Beneficiaries of the Electric Vehicle Boom
The future is electric. The declining costs of batteries, stricter emissions norms and regulatory incentives all support the trend toward battery-powered vehicles.
Over the next five years, demand for electric vehicles (EV) and electric storage systems (ESS) is expected to record a compound annual growth rate of 20 percent and 10 percent, respectively.
Technological developments and the maturing of battery technology as a viable source of power have led to new requirements in terms of natural resources. Lithium, cobalt, graphite, nickel, aluminum and copper are highly likely to benefit from surging battery demand.
Battery Boom, Why Now?
The declining costs of batteries, stricter emissions norms and regulatory incentives (tax exemptions and subsidies) all support the trend toward battery-powered vehicles. The EU passenger car emissions target of 95 g/km for 2020, the USA's target of 93 g/km by 2025, Japan's 105 g/km by 2020 and China's 117 g/km by 2020 will be close to impossible to meet without adding EV to all fleets, which currently produce emissions of around 200 g/km. At the same time, technological developments have pushed the energy density of batteries significantly higher and costs significantly lower over the past decade. In 2008, the cost per kilowatt hour for batteries was about USD 1,000. In 2015, the International Energy Agency defined the cost at around USD 250 and forecast it to come down to USD 150 by 2022. This should help the industry wean itself off purchase incentives. We also have a sea change happening in power generation, with renewables expected to contribute to almost half of incremental global power generation through 2035. Renewable energy comes with storage issues, and lithium-based battery technology is being used to deal with load and frequency management issues. Global storage capacity currently stands at about 250 MW and is expected to grow to 14,000 MW by 2023.
Lithium-Based Batteries – "The Salt on the Salad"

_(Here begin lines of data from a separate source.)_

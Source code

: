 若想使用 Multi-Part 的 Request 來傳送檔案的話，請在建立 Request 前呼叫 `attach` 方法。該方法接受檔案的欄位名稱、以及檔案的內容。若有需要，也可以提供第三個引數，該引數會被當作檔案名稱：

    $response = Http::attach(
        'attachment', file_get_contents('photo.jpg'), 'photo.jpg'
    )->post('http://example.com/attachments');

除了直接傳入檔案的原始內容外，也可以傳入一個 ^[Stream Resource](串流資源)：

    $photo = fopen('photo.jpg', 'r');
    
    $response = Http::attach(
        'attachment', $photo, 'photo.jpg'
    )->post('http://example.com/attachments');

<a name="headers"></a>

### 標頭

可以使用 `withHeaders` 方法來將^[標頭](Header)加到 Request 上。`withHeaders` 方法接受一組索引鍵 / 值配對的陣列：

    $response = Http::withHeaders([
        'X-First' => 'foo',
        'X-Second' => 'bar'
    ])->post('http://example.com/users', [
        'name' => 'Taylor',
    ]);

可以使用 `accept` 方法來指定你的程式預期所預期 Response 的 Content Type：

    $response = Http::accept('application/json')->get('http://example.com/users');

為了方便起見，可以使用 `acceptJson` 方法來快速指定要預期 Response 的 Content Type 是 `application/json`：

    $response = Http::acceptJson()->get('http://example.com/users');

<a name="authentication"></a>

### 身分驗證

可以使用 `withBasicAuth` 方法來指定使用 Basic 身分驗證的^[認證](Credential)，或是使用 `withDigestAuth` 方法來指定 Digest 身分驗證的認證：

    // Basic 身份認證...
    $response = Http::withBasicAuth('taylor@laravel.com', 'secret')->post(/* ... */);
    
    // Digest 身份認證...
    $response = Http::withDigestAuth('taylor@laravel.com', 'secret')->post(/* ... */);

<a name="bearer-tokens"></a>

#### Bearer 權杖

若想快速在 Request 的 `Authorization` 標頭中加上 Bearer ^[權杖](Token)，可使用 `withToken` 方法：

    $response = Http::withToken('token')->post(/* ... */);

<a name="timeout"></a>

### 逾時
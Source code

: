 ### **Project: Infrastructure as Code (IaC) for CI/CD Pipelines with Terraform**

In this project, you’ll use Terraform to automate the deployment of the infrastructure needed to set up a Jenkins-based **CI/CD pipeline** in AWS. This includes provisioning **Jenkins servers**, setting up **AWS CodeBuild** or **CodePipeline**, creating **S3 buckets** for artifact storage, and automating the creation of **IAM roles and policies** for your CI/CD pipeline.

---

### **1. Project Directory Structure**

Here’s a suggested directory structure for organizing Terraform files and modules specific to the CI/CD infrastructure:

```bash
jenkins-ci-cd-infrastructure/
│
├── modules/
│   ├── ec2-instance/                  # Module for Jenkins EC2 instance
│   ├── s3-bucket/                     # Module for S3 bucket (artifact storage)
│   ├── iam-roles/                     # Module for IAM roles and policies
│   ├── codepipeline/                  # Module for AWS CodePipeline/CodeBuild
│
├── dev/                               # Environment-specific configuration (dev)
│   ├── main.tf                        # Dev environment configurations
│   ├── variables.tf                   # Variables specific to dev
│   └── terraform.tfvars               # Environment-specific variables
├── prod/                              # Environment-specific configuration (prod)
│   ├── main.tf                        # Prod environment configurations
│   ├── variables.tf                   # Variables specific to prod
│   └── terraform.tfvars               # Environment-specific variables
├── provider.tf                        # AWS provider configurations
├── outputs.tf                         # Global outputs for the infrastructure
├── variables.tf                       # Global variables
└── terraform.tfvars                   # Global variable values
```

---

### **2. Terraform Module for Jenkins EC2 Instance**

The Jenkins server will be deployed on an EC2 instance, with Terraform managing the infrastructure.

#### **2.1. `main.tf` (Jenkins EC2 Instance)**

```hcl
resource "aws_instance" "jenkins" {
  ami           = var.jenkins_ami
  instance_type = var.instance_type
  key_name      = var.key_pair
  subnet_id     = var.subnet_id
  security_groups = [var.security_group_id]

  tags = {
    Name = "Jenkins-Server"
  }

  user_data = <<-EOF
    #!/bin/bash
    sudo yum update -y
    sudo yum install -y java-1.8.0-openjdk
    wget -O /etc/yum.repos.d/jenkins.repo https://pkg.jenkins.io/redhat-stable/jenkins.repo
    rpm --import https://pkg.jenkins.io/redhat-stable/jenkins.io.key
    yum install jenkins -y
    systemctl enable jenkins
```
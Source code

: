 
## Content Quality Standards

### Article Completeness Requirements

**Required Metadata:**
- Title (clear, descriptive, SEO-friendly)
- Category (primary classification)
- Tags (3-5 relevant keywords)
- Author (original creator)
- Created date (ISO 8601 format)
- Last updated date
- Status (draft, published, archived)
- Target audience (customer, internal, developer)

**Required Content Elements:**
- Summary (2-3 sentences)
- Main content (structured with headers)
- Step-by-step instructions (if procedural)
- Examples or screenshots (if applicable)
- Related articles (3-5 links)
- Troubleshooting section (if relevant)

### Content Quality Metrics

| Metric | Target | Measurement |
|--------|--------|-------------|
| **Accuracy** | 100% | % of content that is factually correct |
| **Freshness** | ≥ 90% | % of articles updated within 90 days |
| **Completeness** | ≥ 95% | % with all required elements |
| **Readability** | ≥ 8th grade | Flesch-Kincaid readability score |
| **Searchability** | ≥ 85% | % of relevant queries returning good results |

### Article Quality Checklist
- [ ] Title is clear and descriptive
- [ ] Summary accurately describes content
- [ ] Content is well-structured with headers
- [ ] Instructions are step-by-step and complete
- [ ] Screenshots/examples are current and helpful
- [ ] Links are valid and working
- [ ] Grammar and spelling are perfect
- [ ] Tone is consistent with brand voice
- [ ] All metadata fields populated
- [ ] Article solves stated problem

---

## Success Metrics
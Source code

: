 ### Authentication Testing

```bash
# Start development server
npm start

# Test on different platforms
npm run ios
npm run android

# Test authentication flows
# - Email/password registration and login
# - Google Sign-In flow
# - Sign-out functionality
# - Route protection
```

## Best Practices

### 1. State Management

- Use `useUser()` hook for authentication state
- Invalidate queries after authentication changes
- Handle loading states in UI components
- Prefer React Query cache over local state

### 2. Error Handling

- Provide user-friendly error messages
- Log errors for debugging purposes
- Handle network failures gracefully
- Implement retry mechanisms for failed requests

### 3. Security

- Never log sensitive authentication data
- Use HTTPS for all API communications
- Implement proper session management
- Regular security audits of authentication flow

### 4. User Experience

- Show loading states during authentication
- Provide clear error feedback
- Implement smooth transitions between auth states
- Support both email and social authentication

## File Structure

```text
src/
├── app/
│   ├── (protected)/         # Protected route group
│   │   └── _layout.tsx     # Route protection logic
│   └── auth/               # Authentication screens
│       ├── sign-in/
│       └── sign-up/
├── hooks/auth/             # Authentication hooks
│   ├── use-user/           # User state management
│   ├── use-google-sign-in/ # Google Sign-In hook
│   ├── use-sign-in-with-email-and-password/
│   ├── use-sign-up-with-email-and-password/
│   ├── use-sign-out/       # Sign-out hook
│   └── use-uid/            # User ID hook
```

Tesla's founder and CEO, Elon Musk, famously answered "...it's like the salt on the salad, "when asked if he was concerned that the boom in EV could lead to a supply squeeze for lithium. "Our cells should be called nickel graphite," he said. While his answer was meant to allay concerns about the heavy dependence on lithium, it actually also highlights the potential for a squeeze in nickel and graphite prices. What is clear is that the battery technology for EV and power storage has matured and is focused on a range of lithium-based cathode technologies. Cathodes form about 30 percent of the battery and require lithium, nickel and cobalt. According to the Credit Suisse Global Equity and Credit Research team, lithium carbonate demand will rise from about 200 kilotons (kt) today to over 500 kt in 2025. Anodes form about 8 percent of the battery and require spherical graphite, with current graphite demand at around 90 kt and seen expanding to 400 kt by 2020.
How to Gain Exposure to This Theme
Battery-grade raw material supply lags demand, and prices have started to rise in response. This supply/demand imbalance is likely to intensify with the construction of up to 12 new battery mega-factories, which are forecast to triple battery manufacturing capacity by 2020. Given the rapid rise in battery demand, we expect a shortage in the supply for lithium, graphite and cobalt. However, copper and aluminum should also benefit from this trend. EV are up to three times as copper-intensive as internal combustion vehicles, while alumina (aluminum) is used in light-weighting (to increase range) of a vehicle as well as a separator in EV batteries. Beyond the miners, battery materials makers should also profit from this trend. Additionally, auto suppliers (especially those with power management solutions) with relevant products and limited exposure to traditional engines should benefit from an accelerating shift to EV. Lastly, though at a nascent stage, companies investing in charging infrastructure (charging stations) are expected to benefit from the EV boom.